[Source texts of formatted documents]
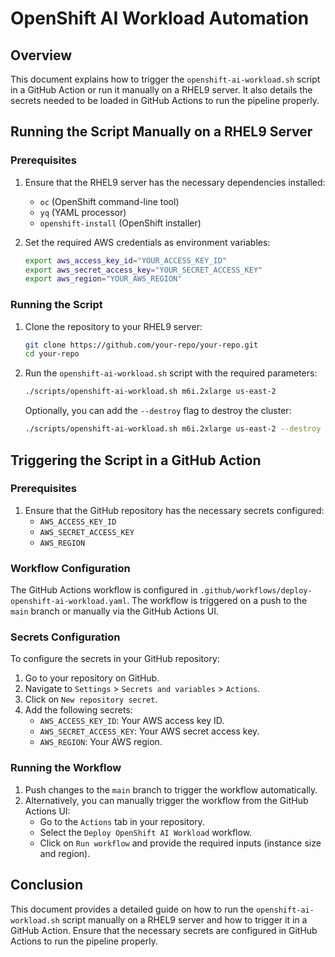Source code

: # OpenShift AI Workload Automation

## Overview

This document explains how to trigger the `openshift-ai-workload.sh` script in a GitHub Action or run it manually on a RHEL9 server. It also details the secrets needed to be loaded in GitHub Actions to run the pipeline properly.

## Running the Script Manually on a RHEL9 Server

### Prerequisites

1. Ensure that the RHEL9 server has the necessary dependencies installed:
   - `oc` (OpenShift command-line tool)
   - `yq` (YAML processor)
   - `openshift-install` (OpenShift installer)

2. Set the required AWS credentials as environment variables:
   ```bash
   export aws_access_key_id="YOUR_ACCESS_KEY_ID"
   export aws_secret_access_key="YOUR_SECRET_ACCESS_KEY"
   export aws_region="YOUR_AWS_REGION"
   ```

### Running the Script

1. Clone the repository to your RHEL9 server:
   ```bash
   git clone https://github.com/your-repo/your-repo.git
   cd your-repo
   ```

2. Run the `openshift-ai-workload.sh` script with the required parameters:
   ```bash
   ./scripts/openshift-ai-workload.sh m6i.2xlarge us-east-2
   ```

   Optionally, you can add the `--destroy` flag to destroy the cluster:
   ```bash
   ./scripts/openshift-ai-workload.sh m6i.2xlarge us-east-2 --destroy
   ```

## Triggering the Script in a GitHub Action

### Prerequisites

1. Ensure that the GitHub repository has the necessary secrets configured:
   - `AWS_ACCESS_KEY_ID`
   - `AWS_SECRET_ACCESS_KEY`
   - `AWS_REGION`

### Workflow Configuration

The GitHub Actions workflow is configured in `.github/workflows/deploy-openshift-ai-workload.yaml`. The workflow is triggered on a push to the `main` branch or manually via the GitHub Actions UI.

### Secrets Configuration

To configure the secrets in your GitHub repository:

1. Go to your repository on GitHub.
2. Navigate to `Settings` > `Secrets and variables` > `Actions`.
3. Click on `New repository secret`.
4. Add the following secrets:
   - `AWS_ACCESS_KEY_ID`: Your AWS access key ID.
   - `AWS_SECRET_ACCESS_KEY`: Your AWS secret access key.
   - `AWS_REGION`: Your AWS region.

### Running the Workflow

1. Push changes to the `main` branch to trigger the workflow automatically.
2. Alternatively, you can manually trigger the workflow from the GitHub Actions UI:
   - Go to the `Actions` tab in your repository.
   - Select the `Deploy OpenShift AI Workload` workflow.
   - Click on `Run workflow` and provide the required inputs (instance size and region).

## Conclusion

This document provides a detailed guide on how to run the `openshift-ai-workload.sh` script manually on a RHEL9 server and how to trigger it in a GitHub Action. Ensure that the necessary secrets are configured in GitHub Actions to run the pipeline properly.
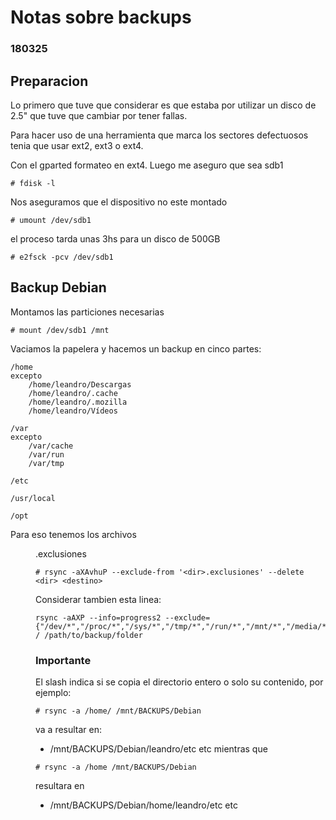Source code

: # Notas sobre backups
### 180325

## Preparacion

Lo primero que tuve que considerar es que estaba por utilizar un disco
de 2.5" que tuve que cambiar por tener fallas.

Para hacer uso de una herramienta que marca los sectores defectuosos tenia
que usar ext2, ext3 o ext4.

Con el gparted formateo en ext4. Luego me aseguro que sea sdb1
```
# fdisk -l
```

Nos aseguramos que el dispositivo no este montado
```
# umount /dev/sdb1
```

el proceso tarda unas 3hs para un disco de 500GB
```
# e2fsck -pcv /dev/sdb1
```

## Backup Debian

Montamos las particiones necesarias
```
# mount /dev/sdb1 /mnt
```

Vaciamos la papelera y hacemos un backup en cinco partes:

    /home
    excepto
        /home/leandro/Descargas
        /home/leandro/.cache
        /home/leandro/.mozilla
        /home/leandro/Vídeos
    
    /var
    excepto
        /var/cache
        /var/run
        /var/tmp
    
    /etc
    
    /usr/local
    
    /opt

Para eso tenemos los archivos <dir>.exclusiones
```
# rsync -aXAvhuP --exclude-from '<dir>.exclusiones' --delete <dir> <destino>
```

Considerar tambien esta linea:
```
rsync -aAXP --info=progress2 --exclude={"/dev/*","/proc/*","/sys/*","/tmp/*","/run/*","/mnt/*","/media/*","/lost+found"} / /path/to/backup/folder
```

### Importante

El slash indica si se copia el directorio entero
o solo su contenido, por ejemplo:
```
# rsync -a /home/ /mnt/BACKUPS/Debian
```
va a resultar en:
- /mnt/BACKUPS/Debian/leandro/etc etc
mientras que
```
# rsync -a /home /mnt/BACKUPS/Debian
```
resultara en
- /mnt/BACKUPS/Debian/home/leandro/etc etc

**Exercise brief**
Wherever the string "home" appears in a line of the records, copy that line.

**Expected answer**
    /home
        /home/leandro/Descargas
        /home/leandro/.cache
        /home/leandro/.mozilla
        /home/leandro/Vídeos
# rsync -a /home/ /mnt/BACKUPS/Debian
# rsync -a /home /mnt/BACKUPS/Debian
- /mnt/BACKUPS/Debian/home/leandro/etc etc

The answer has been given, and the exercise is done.